We don’t know for certain, but the evidence points that way.

Ideally, we’d have a highly liquid NGDP futures market. Unfortunately, we are still in the Stone Age of macroeconomics. (Future generations will laugh at our ineptness, just as we laugh at 1930s and 1970s policymakers.)

Without the NGDP future market, I usually start with 5-year TIPS spreads, which have been rising during 2022. They might be distorted by rising oil prices, so then I look at 5-year, 5-year forward TIPS spreads, which have also been rising. They are not affected by commodity prices. Check that, they might be affected (I’ve never studied the issue), but they are not distorted by commodity prices, which follow something close to a random walk.

If you put a gun to my head, and forced me to come up with an argument that money is getting tighter, despite all of this evidence, here’s what I’d say:

The stance of monetary policy is not a single number; it’s a vector. There’s the 12-month expected NGDP growth rate, the expected NGDP growth rate from 12 to 24 months out, the expected NGDP growth rate from 24 to 36 months out, etc., etc.

It’s theoretically possible that near-term expected NGDP growth is slowing, despite rising TIPS spreads, while longer run expected NGDP growth is rising. It’s possible that short run money is getting tighter while long run money is getting looser. In the near term, the Ukraine supply shock might have caused inflation expectations to rise even as NGDP growth expectations fell.

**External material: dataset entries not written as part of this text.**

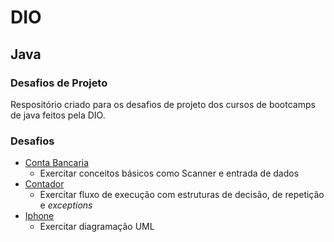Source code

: # DIO

## Java

### Desafios de Projeto

Respositório criado para os desafios de projeto dos cursos de bootcamps de java feitos pela DIO.

### Desafios

- [Conta Bancaria](Conta_Bancaria)
    - Exercitar conceitos básicos como Scanner e entrada de dados
- [Contador](Contador)
    - Exercitar fluxo de execução com estruturas de decisão, de repetição e *exceptions*
- [Iphone](Iphone)
    - Exercitar diagramação UML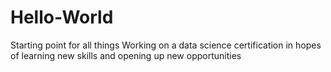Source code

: # Hello-World
Starting point for all things
Working on a data science certification in hopes of learning new skills and opening up new opportunities
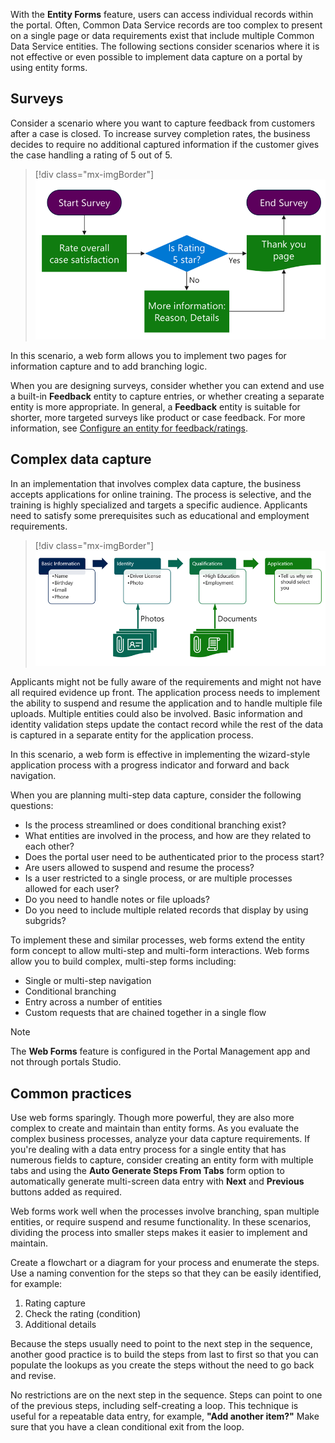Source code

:With the **Entity Forms** feature, users can access individual records within the portal. Often, Common Data Service records are too complex to present on a single page or data requirements exist that include multiple Common Data Service entities. The following sections consider scenarios where it is not effective or even possible to implement data capture on a portal by using entity forms.

## Surveys

Consider a scenario where you want to capture feedback from customers after a case is closed. To increase survey completion rates, the business decides to require no additional captured information if the customer gives the case handling a rating of 5 out of 5.

> [!div class="mx-imgBorder"]
> [![Sample web form survey flow](../media/web-form-survey.png)](../media/web-form-survey.png#lightbox)

In this scenario, a web form allows you to implement two pages for information capture and to add branching logic.

When you are designing surveys, consider whether you can extend and use a built-in **Feedback** entity to capture entries, or whether creating a separate entity is more appropriate. In general, a **Feedback** entity is suitable for shorter, more targeted surveys like product or case feedback. For more information, see [Configure an entity for feedback/ratings](https://docs.microsoft.com/powerapps/maker/common-data-service/configure-entity-feedback).

## Complex data capture

In an implementation that involves complex data capture, the business accepts applications for online training. The process is selective, and the training is highly specialized and targets a specific audience. Applicants need to satisfy some prerequisites such as educational and employment requirements.

> [!div class="mx-imgBorder"]
> [![Sample web form multi-step application](../media/web-form-application.png)](../media/web-form-application.png#lightbox)

Applicants might not be fully aware of the requirements and might not have all required evidence up front. The application process needs to implement the ability to suspend and resume the application and to handle multiple file uploads. Multiple entities could also be involved. Basic information and identity validation steps update the contact record while the rest of the data is captured in a separate entity for the application process.

In this scenario, a web form is effective in implementing the wizard-style application process with a progress indicator and forward and back navigation.

When you are planning multi-step data capture, consider the following questions:

- Is the process streamlined or does conditional branching exist?
- What entities are involved in the process, and how are they related to each other?
- Does the portal user need to be authenticated prior to the process start?
- Are users allowed to suspend and resume the process?
- Is a user restricted to a single process, or are multiple processes allowed for each user?
- Do you need to handle notes or file uploads?
- Do you need to include multiple related records that display by using subgrids?

To implement these and similar processes, web forms extend the entity form concept to allow multi-step and multi-form interactions. Web forms allow you to build complex, multi-step forms including:

- Single or multi-step navigation
- Conditional branching
- Entry across a number of entities
- Custom requests that are chained together in a single flow

> [!NOTE]
> The **Web Forms** feature is configured in the Portal Management app and not through portals Studio.

## Common practices

Use web forms sparingly. Though more powerful, they are also more complex to create and maintain than entity forms. As you evaluate the complex business processes, analyze your data capture requirements. If you're dealing with a data entry process for a single entity that has numerous fields to capture, consider creating an entity form with multiple tabs and using the **Auto Generate Steps From Tabs** form option to automatically generate multi-screen data entry with **Next** and **Previous** buttons added as required.

Web forms work well when the processes involve branching, span multiple entities, or require suspend and resume functionality. In these scenarios, dividing the process into smaller steps makes it easier to implement and maintain.

Create a flowchart or a diagram for your process and enumerate the steps. Use a naming convention for the steps so that they can be easily identified, for example: 

1. Rating capture
2. Check the rating (condition)
3. Additional details

Because the steps usually need to point to the next step in the sequence, another good practice is to build the steps from last to first so that you can populate the lookups as you create the steps without the need to go back and revise.

No restrictions are on the next step in the sequence. Steps can point to one of the previous steps, including self-creating a loop. This technique is useful for a repeatable data entry, for example, **"Add another item?"** Make sure that you have a clean conditional exit from the loop.
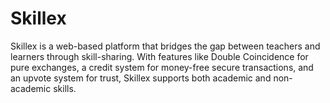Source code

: # Skillex
Skillex is a web-based platform that bridges the gap between teachers and learners through skill-sharing. With features like Double Coincidence for pure exchanges, a credit system for money-free secure transactions, and an upvote system for trust, Skillex supports both academic and non-academic skills.
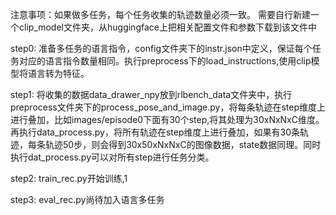 注意事项：如果做多任务，每个任务收集的轨迹数量必须一致。
需要自行新建一个clip_model文件夹，从huggingface上把相关配置文件和参数下载到该文件中

step0: 准备多任务的语言指令，config文件夹下的instr.json中定义，保证每个任务对应的语言指令数量相同。执行preprocess下的load_instructions,使用clip模型将语言转为特征。


step1: 将收集的数据data_drawer_npy放到rlbench_data文件夹中，执行preprocess文件夹下的process_pose_and_image.py，将每条轨迹在step维度上进行叠加，比如images/episode0下面有30个step,将其处理为30xNxNxC维度。
再执行data_process.py，将所有轨迹在step维度上进行叠加，如果有30条轨迹，每条轨迹50步，则会得到30x50xNxNxC的图像数据，state数据同理。同时执行dat_process.py可以对所有step进行任务分类。

step2: train_rec.py开始训练,1

step3: eval_rec.py尚待加入语言多任务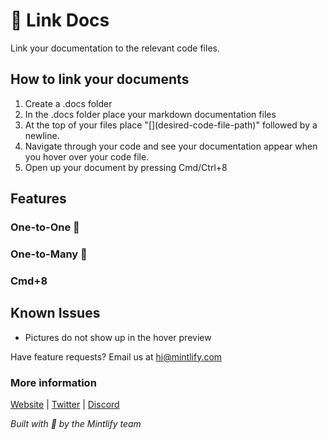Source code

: # 🔗 Link Docs

Link your documentation to the relevant code files.

## How to link your documents

1. Create a .docs folder
2. In the .docs folder place your markdown documentation files
3. At the top of your files place "\[\]\(desired-code-file-path\)" followed by a newline.
4. Navigate through your code and see your documentation appear when you hover over your code file.
5. Open up your document by pressing Cmd/Ctrl+8

## Features

### One-to-One 🔗

### One-to-Many 🔗

### Cmd+8

## Known Issues

- Pictures do not show up in the hover preview

Have feature requests? Email us at hi@mintlify.com

### More information

[Website](https://mintlify.com/) |
[Twitter](https://twitter.com/mintlify) |
[Discord](https://discord.gg/6W7GuYuxra)

_Built with 💚 by the Mintlify team_
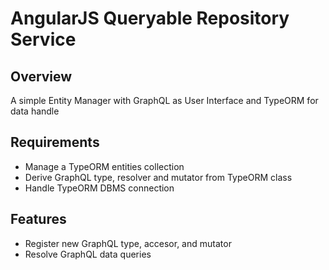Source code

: # AngularJS Queryable Repository Service

## Overview

A simple Entity Manager with GraphQL as User Interface and TypeORM for data handle

## Requirements

* Manage a TypeORM entities collection
* Derive GraphQL type, resolver and mutator from TypeORM class
* Handle TypeORM DBMS connection

## Features

* Register new GraphQL type, accesor, and mutator
* Resolve GraphQL data queries
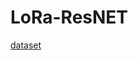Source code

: # LoRa-ResNET
[dataset](https://drive.google.com/drive/folders/10b1VNQOSxpyg0Jvz1Ti2y08u2jhkPqQn?usp=sharing)
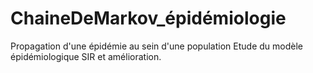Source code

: # ChaineDeMarkov_épidémiologie
Propagation d'une épidémie au sein d'une population 
Etude du modèle épidémiologique SIR et amélioration.
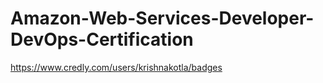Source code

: # Amazon-Web-Services-Developer-DevOps-Certification

https://www.credly.com/users/krishnakotla/badges

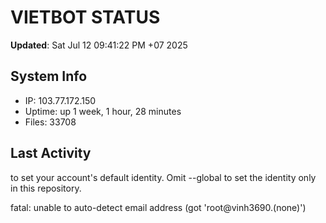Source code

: # VIETBOT STATUS
**Updated**: Sat Jul 12 09:41:22 PM +07 2025

## System Info
- IP: 103.77.172.150
- Uptime: up 1 week, 1 hour, 28 minutes
- Files: 33708

## Last Activity

to set your account's default identity.
Omit --global to set the identity only in this repository.

fatal: unable to auto-detect email address (got 'root@vinh3690.(none)')
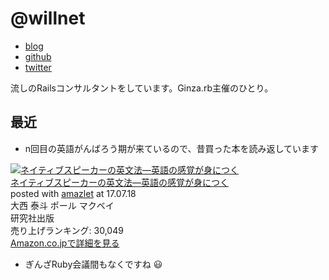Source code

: # @willnet

- [blog](http://willnet.in/)
- [github](https://github.com/willnet)
- [twitter](https://twitter.com/netwillnet)

流しのRailsコンサルタントをしています。Ginza.rb主催のひとり。

## 最近

- n回目の英語がんばろう期が来ているので、昔買った本を読み返しています

<div class="amazlet-box"><div class="amazlet-image"><a href="http://www.amazon.co.jp/exec/obidos/ASIN/4327451037/mamamamaeshim-22/ref=nosim/" name="amazletlink" target="_blank"><img src="https://images-fe.ssl-images-amazon.com/images/I/41sLD-0Gc3L._SL160_.jpg" alt="ネイティブスピーカーの英文法―英語の感覚が身につく" /></a></div><div class="amazlet-info"><div class="amazlet-name"><a href="http://www.amazon.co.jp/exec/obidos/ASIN/4327451037/mamamamaeshim-22/ref=nosim/" name="amazletlink" target="_blank">ネイティブスピーカーの英文法―英語の感覚が身につく</a><div class="amazlet-powered-date">posted with <a href="http://www.amazlet.com/" title="amazlet" target="_blank">amazlet</a> at 17.07.18</div></div><div class="amazlet-detail">大西 泰斗 ポール マクベイ <br />研究社出版 <br />売り上げランキング: 30,049<br /></div><div class="amazlet-sub-info"><div class="amazlet-link"><a href="http://www.amazon.co.jp/exec/obidos/ASIN/4327451037/mamamamaeshim-22/ref=nosim/" name="amazletlink" target="_blank">Amazon.co.jpで詳細を見る</a></div></div></div><div class="amazlet-footer"></div></div>

- ぎんざRuby会議間もなくですね :smiley:
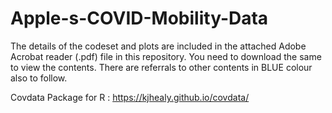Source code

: # Apple-s-COVID-Mobility-Data

The details of the codeset and plots are included in the attached Adobe Acrobat reader (.pdf) file in this repository. 
You need to download the same to view the contents. There are referrals to other contents in BLUE colour also to follow.

Covdata Package for R : https://kjhealy.github.io/covdata/
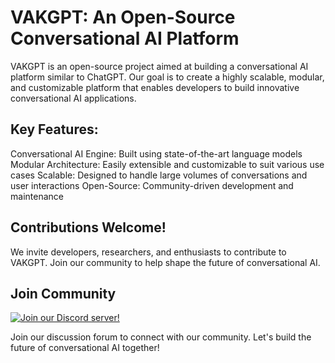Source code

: # VAKGPT: An Open-Source Conversational AI Platform

VAKGPT is an open-source project aimed at building a conversational AI platform similar to ChatGPT. Our goal is to create a highly scalable, modular, and customizable platform that enables developers to build innovative conversational AI applications.


## Key Features:

Conversational AI Engine: Built using state-of-the-art language models
Modular Architecture: Easily extensible and customizable to suit various use cases
Scalable: Designed to handle large volumes of conversations and user interactions
Open-Source: Community-driven development and maintenance


## Contributions Welcome!

We invite developers, researchers, and enthusiasts to contribute to VAKGPT. Join our community to help shape the future of conversational AI.


## Join Community

[![Join our Discord server!](https://invidget.switchblade.xyz/3CS9a9YHfx)](https://discord.gg/3CS9a9YHfx)


Join our discussion forum to connect with our community. Let's build the future of conversational AI together!
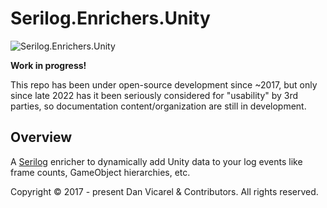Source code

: # Serilog.Enrichers.Unity

![Serilog.Enrichers.Unity](../../docs-assets/serilog-enrichers.png)

**Work in progress!**

This repo has been under open-source development since ~2017, but only since late 2022 has it been seriously considered for "usability" by 3rd parties,
so documentation content/organization are still in development.

## Overview

A [Serilog](https://serilog.net/) enricher to dynamically add Unity data to your log events like frame counts, GameObject hierarchies, etc.

Copyright © 2017 - present Dan Vicarel & Contributors. All rights reserved.
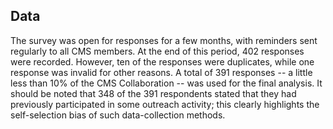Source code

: ## Data

The survey was open for responses for a few months, with reminders sent regularly to all CMS members.
At the end of this period, 402 responses were recorded.
However, ten of the responses were duplicates, while one response was invalid for other reasons.
A total of 391 responses -- a little less than 10% of the CMS Collaboration -- was used for the final analysis.
It should be noted that 348 of the 391 respondents stated that they had previously participated in some outreach activity; this clearly highlights the self-selection bias of such data-collection methods.
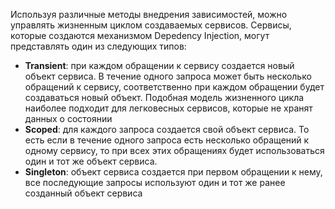 Используя различные методы внедрения зависимостей, можно управлять жизненным циклом создаваемых сервисов. Сервисы, которые создаются механизмом Depedency Injection, могут представлять один из следующих типов:
 - **Transient**: при каждом обращении к сервису создается новый объект сервиса. В течение одного запроса может быть несколько обращений к сервису, соответственно при каждом обращении будет создаваться новый объект. Подобная модель жизненного цикла наиболее подходит для легковесных сервисов, которые не хранят данных о состоянии
 - **Scoped**: для каждого запроса создается свой объект сервиса. То есть если в течение одного запроса есть несколько обращений к одному сервису, то при всех этих обращениях будет использоваться один и тот же объект сервиса.
 - **Singleton**: объект сервиса создается при первом обращении к нему, все последующие запросы используют один и тот же ранее созданный объект сервиса
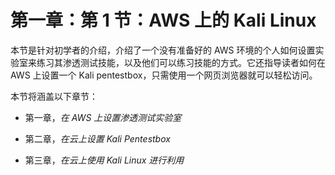 # 第一章：第 1 节：AWS 上的 Kali Linux

本节是针对初学者的介绍，介绍了一个没有准备好的 AWS 环境的个人如何设置实验室来练习其渗透测试技能，以及他们可以练习技能的方式。它还指导读者如何在 AWS 上设置一个 Kali pentestbox，只需使用一个网页浏览器就可以轻松访问。

本节将涵盖以下章节：

+   第一章，*在 AWS 上设置渗透测试实验室*

+   第二章，*在云上设置 Kali Pentestbox*

+   第三章，*在云上使用 Kali Linux 进行利用*
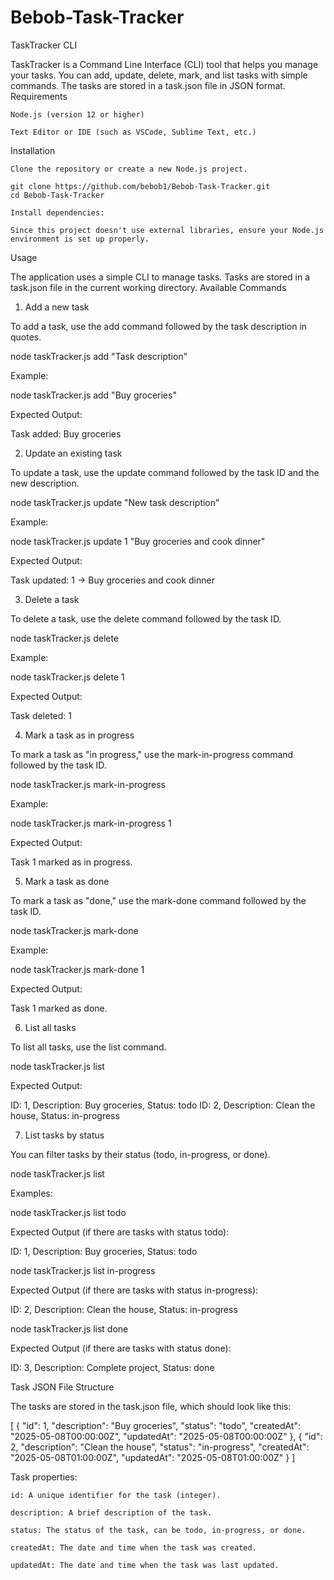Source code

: # Bebob-Task-Tracker

TaskTracker CLI

TaskTracker is a Command Line Interface (CLI) tool that helps you manage your tasks. You can add, update, delete, mark, and list tasks with simple commands. The tasks are stored in a task.json file in JSON format.
Requirements

    Node.js (version 12 or higher)

    Text Editor or IDE (such as VSCode, Sublime Text, etc.)

Installation

    Clone the repository or create a new Node.js project.

    git clone https://github.com/bebob1/Bebob-Task-Tracker.git
    cd Bebob-Task-Tracker

    Install dependencies:

    Since this project doesn't use external libraries, ensure your Node.js environment is set up properly.

Usage

The application uses a simple CLI to manage tasks. Tasks are stored in a task.json file in the current working directory.
Available Commands
1. Add a new task

To add a task, use the add command followed by the task description in quotes.

node taskTracker.js add "Task description"

Example:

node taskTracker.js add "Buy groceries"

Expected Output:

Task added: Buy groceries

2. Update an existing task

To update a task, use the update command followed by the task ID and the new description.

node taskTracker.js update <id> "New task description"

Example:

node taskTracker.js update 1 "Buy groceries and cook dinner"

Expected Output:

Task updated: 1 -> Buy groceries and cook dinner

3. Delete a task

To delete a task, use the delete command followed by the task ID.

node taskTracker.js delete <id>

Example:

node taskTracker.js delete 1

Expected Output:

Task deleted: 1

4. Mark a task as in progress

To mark a task as "in progress," use the mark-in-progress command followed by the task ID.

node taskTracker.js mark-in-progress <id>

Example:

node taskTracker.js mark-in-progress 1

Expected Output:

Task 1 marked as in progress.

5. Mark a task as done

To mark a task as "done," use the mark-done command followed by the task ID.

node taskTracker.js mark-done <id>

Example:

node taskTracker.js mark-done 1

Expected Output:

Task 1 marked as done.

6. List all tasks

To list all tasks, use the list command.

node taskTracker.js list

Expected Output:

ID: 1, Description: Buy groceries, Status: todo
ID: 2, Description: Clean the house, Status: in-progress

7. List tasks by status

You can filter tasks by their status (todo, in-progress, or done).

node taskTracker.js list <status>

Examples:

node taskTracker.js list todo

Expected Output (if there are tasks with status todo):

ID: 1, Description: Buy groceries, Status: todo

node taskTracker.js list in-progress

Expected Output (if there are tasks with status in-progress):

ID: 2, Description: Clean the house, Status: in-progress

node taskTracker.js list done

Expected Output (if there are tasks with status done):

ID: 3, Description: Complete project, Status: done

Task JSON File Structure

The tasks are stored in the task.json file, which should look like this:

[
  {
    "id": 1,
    "description": "Buy groceries",
    "status": "todo",
    "createdAt": "2025-05-08T00:00:00Z",
    "updatedAt": "2025-05-08T00:00:00Z"
  },
  {
    "id": 2,
    "description": "Clean the house",
    "status": "in-progress",
    "createdAt": "2025-05-08T01:00:00Z",
    "updatedAt": "2025-05-08T01:00:00Z"
  }
]

Task properties:

    id: A unique identifier for the task (integer).

    description: A brief description of the task.

    status: The status of the task, can be todo, in-progress, or done.

    createdAt: The date and time when the task was created.

    updatedAt: The date and time when the task was last updated.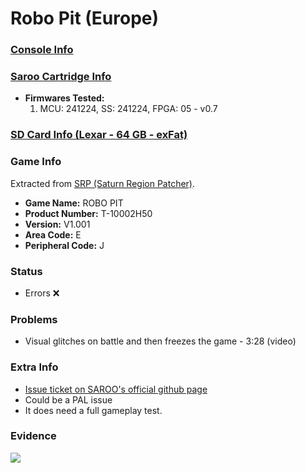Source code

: # Robo Pit (Europe)

### [Console Info](../../../../../Info/Consoles/VA13/README.md)

### [Saroo Cartridge Info](../../../../../Info/Cartridges/GuangzhouSanStarOnlineShop/1.6/README.md)

- <b>Firmwares Tested:</b>
  1. MCU: 241224, SS: 241224, FPGA: 05 - v0.7

### [SD Card Info (Lexar - 64 GB - exFat)](../../../../../Info/SdCards/Lexar/64GB/exfat/README.md)

### Game Info

Extracted from [SRP (Saturn Region Patcher)](https://segaxtreme.net/resources/saturn-region-patcher.81/download).

- <b>Game Name:</b> ROBO PIT
- <b>Product Number:</b> T-10002H50
- <b>Version:</b> V1.001
- <b>Area Code:</b> E
- <b>Peripheral Code:</b> J

### Status

- Errors :x:

### Problems

- Visual glitches on battle and then freezes the game - 3:28 (video)

### Extra Info

- [Issue ticket on SAROO's official github page](https://github.com/tpunix/SAROO/issues/285)
- Could be a PAL issue
- It does need a full gameplay test.

### Evidence

[![](https://img.youtube.com/vi/T_VlZT1NsDI/0.jpg)](https://www.youtube.com/watch?v=T_VlZT1NsDI)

But I like Occam’s Razor. The simplest explanation for what’s going on is that the Fed is gradually losing credibility, which means money is getting easier. That’s my current view.

PS. If you want a concrete example of a monetary policy change that would make money tighter in the short run and easier in the long run, consider what would happen if Japan pegged the yen to the dollar. Japanese interest rates would immediately rise to US levels, but inflation in Japan would move closer to US levels in the very long run.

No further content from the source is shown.